Un informe reciente, The Talk: How Adults Can Promote Young People’s Healthy Relationships and Prevent Misogyny and Sexual Harassment  de la escuela de post-grado de Harvard, alerta que un 87% de las jóvenes encuestadas informaron haber sido víctimas de al menos una forma de acoso sexual. Sin embargo, el porcentaje se reduce considerablemente cuando se investiga cuántas de esas jóvenes trataron alguna vez con sus familias sobre cómo evitar el acoso sexual. La ausencia de este tipo de diálogos en el ámbito familiar contribuye a la perpetuación y normalización de la violencia. Desgraciadamente la misoginia y el acoso no es algo aislado y exclusivo del mundo adulto, sino que son increíblemente comunes en las vidas de los y las jóvenes.

En el citado informe se recogen y explican un conjunto de acciones que, de forma sencilla, las familias pueden incorporar en sus rutinas y que permiten la promoción de relaciones más igualitarias entre los jóvenes. Hablar de acoso sexual, a través de ejemplos específicos y concretos que nos guíen a identificarlo, ayuda a prevenirlo. Animar a los niños y niñas, previo ejemplo del adulto, a posicionarse frente a comentarios sexistas y humillantes, así como trabajar estrategias para protegerse frente al acoso, contribuye a superarlo. Analizar el contenido de medios de comunicación y/o de diferentes manifestaciones culturales, letras de canciones, películas de moda, anuncios de la televisión, etc. favorece que los jóvenes se conviertan en consumidores conscientes de esta información. Trabajar mucho con las niñas y las mujeres jóvenes a permanecer juntas y unidas para evitar degradarse en el contexto de las relaciones sexuales, favorece también la lucha contra el acoso. Estas y otras claves son las que podemos encontrar en el documento.

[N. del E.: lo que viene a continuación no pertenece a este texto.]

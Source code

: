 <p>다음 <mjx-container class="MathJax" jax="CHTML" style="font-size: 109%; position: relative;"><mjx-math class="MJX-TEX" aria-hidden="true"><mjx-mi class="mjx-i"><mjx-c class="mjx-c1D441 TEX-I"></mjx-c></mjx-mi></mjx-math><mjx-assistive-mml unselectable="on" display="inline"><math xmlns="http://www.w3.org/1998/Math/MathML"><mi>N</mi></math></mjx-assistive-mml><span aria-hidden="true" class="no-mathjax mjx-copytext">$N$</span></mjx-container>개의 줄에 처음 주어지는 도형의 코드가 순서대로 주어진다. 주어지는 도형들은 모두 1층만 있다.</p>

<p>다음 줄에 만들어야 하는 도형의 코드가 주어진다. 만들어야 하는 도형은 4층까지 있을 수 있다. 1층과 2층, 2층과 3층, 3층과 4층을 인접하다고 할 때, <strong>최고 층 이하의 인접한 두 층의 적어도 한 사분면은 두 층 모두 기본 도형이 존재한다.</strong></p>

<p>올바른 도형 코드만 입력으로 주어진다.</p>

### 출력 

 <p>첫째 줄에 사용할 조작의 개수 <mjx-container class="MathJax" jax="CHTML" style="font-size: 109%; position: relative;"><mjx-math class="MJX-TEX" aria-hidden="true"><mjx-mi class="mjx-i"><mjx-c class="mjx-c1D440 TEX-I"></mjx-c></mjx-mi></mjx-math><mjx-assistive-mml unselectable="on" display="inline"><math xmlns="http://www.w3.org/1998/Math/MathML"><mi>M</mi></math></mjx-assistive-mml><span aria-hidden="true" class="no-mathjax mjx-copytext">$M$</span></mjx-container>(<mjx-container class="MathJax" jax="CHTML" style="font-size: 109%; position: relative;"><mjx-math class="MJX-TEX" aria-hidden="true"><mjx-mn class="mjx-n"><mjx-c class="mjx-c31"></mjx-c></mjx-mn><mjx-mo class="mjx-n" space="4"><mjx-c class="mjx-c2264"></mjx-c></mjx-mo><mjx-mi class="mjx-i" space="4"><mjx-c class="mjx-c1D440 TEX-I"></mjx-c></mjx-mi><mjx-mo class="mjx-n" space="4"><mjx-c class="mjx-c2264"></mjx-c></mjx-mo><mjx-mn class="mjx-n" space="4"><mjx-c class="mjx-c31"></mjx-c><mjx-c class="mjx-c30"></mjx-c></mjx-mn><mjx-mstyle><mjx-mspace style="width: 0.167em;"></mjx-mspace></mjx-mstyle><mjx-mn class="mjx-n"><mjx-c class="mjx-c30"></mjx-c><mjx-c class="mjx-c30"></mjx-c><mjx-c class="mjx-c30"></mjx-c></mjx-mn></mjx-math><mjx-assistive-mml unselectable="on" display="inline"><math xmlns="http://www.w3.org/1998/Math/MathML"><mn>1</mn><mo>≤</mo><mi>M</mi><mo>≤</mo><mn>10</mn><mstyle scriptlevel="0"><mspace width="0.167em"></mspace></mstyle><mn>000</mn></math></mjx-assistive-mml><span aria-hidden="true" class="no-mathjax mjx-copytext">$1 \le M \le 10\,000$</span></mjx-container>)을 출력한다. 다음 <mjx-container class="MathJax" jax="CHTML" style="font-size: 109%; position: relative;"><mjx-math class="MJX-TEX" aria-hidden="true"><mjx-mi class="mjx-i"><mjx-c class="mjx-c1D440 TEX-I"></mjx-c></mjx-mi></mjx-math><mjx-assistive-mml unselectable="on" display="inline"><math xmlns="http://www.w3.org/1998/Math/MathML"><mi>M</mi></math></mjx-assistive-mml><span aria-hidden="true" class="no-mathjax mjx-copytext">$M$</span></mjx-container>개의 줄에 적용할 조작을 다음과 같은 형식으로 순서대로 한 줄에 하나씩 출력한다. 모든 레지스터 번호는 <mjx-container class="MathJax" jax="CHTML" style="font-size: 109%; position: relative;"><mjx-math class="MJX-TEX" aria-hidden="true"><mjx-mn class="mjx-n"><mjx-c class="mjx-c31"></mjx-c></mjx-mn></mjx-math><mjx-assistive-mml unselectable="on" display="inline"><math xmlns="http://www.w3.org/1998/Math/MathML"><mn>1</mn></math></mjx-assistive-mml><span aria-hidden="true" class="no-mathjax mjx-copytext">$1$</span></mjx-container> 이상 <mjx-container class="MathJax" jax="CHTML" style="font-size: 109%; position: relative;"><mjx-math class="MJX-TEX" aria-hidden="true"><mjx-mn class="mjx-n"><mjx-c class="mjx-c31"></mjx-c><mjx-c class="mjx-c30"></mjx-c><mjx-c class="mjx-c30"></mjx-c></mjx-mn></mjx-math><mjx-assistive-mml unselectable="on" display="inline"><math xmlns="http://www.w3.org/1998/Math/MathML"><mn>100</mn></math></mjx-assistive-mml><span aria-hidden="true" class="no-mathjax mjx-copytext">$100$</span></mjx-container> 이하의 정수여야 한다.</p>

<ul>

Es muy positivo que hablemos y ayudemos a nuestros hijos e hijas a convertirse en personas críticas ante el acoso,con nuestra ayuda y ejemplo. Socializar a los jóvenes en este camino será más fácil cuando vean que los adultos, en este caso  la familia, también lo hacen. Los aprendizajes que se dan en la vida de los niños y niñas no ocurren tanto por lo que les decimos que tienen que hacer sino por lo que los adultos somos y hacemos.